** INSTRUCTIONS FOR THE TASK **
Lines to return, exactly: from the line with "## Configuration" to the line with "### Ask Question" in the entries below, both included.

*** Block opens ***

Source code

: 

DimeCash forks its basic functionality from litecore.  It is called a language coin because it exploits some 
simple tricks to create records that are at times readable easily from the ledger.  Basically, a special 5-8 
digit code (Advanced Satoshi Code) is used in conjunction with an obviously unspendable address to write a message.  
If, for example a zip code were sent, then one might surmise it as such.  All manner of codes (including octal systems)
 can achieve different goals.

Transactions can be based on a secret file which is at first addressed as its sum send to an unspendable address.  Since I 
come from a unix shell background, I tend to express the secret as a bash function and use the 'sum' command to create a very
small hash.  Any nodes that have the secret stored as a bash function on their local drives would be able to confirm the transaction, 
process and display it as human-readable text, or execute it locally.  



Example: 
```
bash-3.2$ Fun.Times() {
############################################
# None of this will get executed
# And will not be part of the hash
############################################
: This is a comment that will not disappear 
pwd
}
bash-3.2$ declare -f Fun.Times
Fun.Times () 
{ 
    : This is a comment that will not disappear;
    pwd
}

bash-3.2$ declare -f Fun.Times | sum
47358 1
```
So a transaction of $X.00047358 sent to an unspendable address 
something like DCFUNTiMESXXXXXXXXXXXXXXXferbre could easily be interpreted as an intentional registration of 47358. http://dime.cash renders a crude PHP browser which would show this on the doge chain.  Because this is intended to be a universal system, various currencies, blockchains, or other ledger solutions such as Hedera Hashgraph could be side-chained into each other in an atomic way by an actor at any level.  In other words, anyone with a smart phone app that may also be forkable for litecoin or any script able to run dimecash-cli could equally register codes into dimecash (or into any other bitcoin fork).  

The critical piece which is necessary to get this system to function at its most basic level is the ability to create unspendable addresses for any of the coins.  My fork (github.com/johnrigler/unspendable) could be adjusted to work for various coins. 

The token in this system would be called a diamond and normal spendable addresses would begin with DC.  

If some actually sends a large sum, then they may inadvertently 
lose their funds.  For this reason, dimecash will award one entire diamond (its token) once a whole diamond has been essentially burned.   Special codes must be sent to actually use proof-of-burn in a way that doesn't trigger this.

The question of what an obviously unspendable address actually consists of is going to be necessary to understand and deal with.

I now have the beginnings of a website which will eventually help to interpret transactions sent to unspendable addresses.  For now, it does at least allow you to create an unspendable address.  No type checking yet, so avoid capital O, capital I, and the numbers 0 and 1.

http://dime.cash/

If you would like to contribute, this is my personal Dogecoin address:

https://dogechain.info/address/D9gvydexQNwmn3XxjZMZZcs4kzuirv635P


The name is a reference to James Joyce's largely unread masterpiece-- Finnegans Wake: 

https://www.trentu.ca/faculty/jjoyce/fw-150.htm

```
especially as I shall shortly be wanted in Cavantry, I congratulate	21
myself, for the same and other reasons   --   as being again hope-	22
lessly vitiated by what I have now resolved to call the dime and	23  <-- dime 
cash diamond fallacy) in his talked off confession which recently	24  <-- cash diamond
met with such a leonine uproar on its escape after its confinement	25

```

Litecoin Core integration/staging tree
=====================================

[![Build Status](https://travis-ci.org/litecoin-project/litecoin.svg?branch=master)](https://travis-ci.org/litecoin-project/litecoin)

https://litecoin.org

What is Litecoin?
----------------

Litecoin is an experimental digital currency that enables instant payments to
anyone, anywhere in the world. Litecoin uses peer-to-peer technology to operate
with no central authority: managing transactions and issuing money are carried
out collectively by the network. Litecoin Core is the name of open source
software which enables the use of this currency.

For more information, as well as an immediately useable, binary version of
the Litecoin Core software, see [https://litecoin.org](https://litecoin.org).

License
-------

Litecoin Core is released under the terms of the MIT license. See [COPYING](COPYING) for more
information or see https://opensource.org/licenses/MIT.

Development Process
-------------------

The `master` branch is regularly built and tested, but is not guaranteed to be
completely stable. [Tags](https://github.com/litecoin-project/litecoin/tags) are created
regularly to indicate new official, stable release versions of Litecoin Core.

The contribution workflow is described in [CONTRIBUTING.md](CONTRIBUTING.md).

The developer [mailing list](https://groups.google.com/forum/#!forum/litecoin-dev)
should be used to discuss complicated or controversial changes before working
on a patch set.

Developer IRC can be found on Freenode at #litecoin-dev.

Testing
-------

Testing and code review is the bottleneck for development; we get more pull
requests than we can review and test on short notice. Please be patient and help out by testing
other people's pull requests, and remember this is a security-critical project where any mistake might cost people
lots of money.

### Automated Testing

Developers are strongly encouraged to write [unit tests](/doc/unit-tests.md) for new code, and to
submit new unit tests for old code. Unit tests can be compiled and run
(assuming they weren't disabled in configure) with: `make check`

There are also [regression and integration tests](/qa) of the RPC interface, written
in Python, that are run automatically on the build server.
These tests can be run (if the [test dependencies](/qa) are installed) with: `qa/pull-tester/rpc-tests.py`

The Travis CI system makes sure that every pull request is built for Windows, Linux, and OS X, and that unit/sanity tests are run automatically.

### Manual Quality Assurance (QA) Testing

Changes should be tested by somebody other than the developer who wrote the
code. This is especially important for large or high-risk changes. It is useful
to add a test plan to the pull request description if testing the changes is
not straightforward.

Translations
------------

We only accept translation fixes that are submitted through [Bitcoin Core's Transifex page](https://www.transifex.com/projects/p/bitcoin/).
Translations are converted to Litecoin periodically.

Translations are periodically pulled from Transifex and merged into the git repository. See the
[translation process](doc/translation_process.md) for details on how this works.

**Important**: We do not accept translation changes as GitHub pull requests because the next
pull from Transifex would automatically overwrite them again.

*** Block closes ***
*** Block opens ***

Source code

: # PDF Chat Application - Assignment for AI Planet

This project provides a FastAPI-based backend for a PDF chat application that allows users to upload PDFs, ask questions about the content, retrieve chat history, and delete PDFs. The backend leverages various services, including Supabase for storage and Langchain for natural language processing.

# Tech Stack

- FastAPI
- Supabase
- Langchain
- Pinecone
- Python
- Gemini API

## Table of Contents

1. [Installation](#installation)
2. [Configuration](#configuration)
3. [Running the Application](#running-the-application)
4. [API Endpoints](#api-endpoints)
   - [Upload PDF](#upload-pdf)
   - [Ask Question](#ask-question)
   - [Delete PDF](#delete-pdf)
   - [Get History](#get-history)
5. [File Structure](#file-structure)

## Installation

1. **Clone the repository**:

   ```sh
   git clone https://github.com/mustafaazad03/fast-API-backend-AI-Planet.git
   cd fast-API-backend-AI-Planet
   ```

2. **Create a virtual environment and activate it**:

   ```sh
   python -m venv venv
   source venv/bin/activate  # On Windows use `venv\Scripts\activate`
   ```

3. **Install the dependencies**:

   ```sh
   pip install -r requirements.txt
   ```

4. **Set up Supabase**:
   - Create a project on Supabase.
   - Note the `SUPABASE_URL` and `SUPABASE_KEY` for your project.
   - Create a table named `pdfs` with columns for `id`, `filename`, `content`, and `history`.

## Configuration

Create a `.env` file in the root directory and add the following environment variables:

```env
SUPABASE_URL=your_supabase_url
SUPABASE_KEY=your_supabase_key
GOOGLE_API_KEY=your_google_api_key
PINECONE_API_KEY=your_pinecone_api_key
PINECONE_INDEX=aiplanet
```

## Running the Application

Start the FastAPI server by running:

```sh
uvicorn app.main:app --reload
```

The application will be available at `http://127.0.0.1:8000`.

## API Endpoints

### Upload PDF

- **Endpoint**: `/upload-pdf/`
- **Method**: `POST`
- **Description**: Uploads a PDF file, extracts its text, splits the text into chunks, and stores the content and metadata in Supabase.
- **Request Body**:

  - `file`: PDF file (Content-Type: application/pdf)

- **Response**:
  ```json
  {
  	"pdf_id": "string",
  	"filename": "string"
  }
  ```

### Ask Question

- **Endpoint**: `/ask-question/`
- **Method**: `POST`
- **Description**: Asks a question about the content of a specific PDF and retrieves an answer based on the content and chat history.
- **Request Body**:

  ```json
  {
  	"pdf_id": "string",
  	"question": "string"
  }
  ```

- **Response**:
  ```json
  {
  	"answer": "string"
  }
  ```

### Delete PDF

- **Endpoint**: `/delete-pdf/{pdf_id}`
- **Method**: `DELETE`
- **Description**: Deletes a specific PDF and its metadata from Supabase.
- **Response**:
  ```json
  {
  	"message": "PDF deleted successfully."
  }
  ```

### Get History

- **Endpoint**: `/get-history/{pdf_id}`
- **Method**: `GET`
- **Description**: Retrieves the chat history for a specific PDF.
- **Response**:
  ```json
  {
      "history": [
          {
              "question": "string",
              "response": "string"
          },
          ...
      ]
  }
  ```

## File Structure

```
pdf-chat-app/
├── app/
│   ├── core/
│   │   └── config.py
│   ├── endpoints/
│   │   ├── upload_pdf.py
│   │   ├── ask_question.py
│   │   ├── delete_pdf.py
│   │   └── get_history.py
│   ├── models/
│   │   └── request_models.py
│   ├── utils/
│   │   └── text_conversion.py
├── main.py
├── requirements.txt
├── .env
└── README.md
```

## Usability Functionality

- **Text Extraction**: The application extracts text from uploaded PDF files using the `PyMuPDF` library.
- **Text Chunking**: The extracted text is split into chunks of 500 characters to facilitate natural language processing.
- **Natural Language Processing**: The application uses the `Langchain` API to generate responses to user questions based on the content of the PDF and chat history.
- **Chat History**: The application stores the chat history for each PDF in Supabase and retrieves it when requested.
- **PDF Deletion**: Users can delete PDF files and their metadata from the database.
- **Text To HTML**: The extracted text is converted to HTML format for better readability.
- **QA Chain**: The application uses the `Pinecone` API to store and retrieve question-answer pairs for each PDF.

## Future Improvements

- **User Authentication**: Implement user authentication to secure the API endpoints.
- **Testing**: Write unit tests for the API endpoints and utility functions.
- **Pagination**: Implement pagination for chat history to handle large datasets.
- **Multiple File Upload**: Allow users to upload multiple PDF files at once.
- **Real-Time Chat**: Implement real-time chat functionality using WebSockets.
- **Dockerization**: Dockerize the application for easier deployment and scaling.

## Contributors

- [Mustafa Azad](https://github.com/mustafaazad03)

*** Block closes ***

** RESPONSE TO THE EXERCISE **
## Configuration

Create a `.env` file in the root directory and add the following environment variables:

```env
SUPABASE_URL=your_supabase_url
SUPABASE_KEY=your_supabase_key
GOOGLE_API_KEY=your_google_api_key
PINECONE_API_KEY=your_pinecone_api_key
PINECONE_INDEX=aiplanet
```

## Running the Application

Start the FastAPI server by running:

```sh
uvicorn app.main:app --reload
```

The application will be available at `http://127.0.0.1:8000`.

## API Endpoints

### Upload PDF

- **Endpoint**: `/upload-pdf/`
- **Method**: `POST`
- **Description**: Uploads a PDF file, extracts its text, splits the text into chunks, and stores the content and metadata in Supabase.
- **Request Body**:

  - `file`: PDF file (Content-Type: application/pdf)

- **Response**:
  ```json
  {
  	"pdf_id": "string",
  	"filename": "string"
  }
  ```

### Ask Question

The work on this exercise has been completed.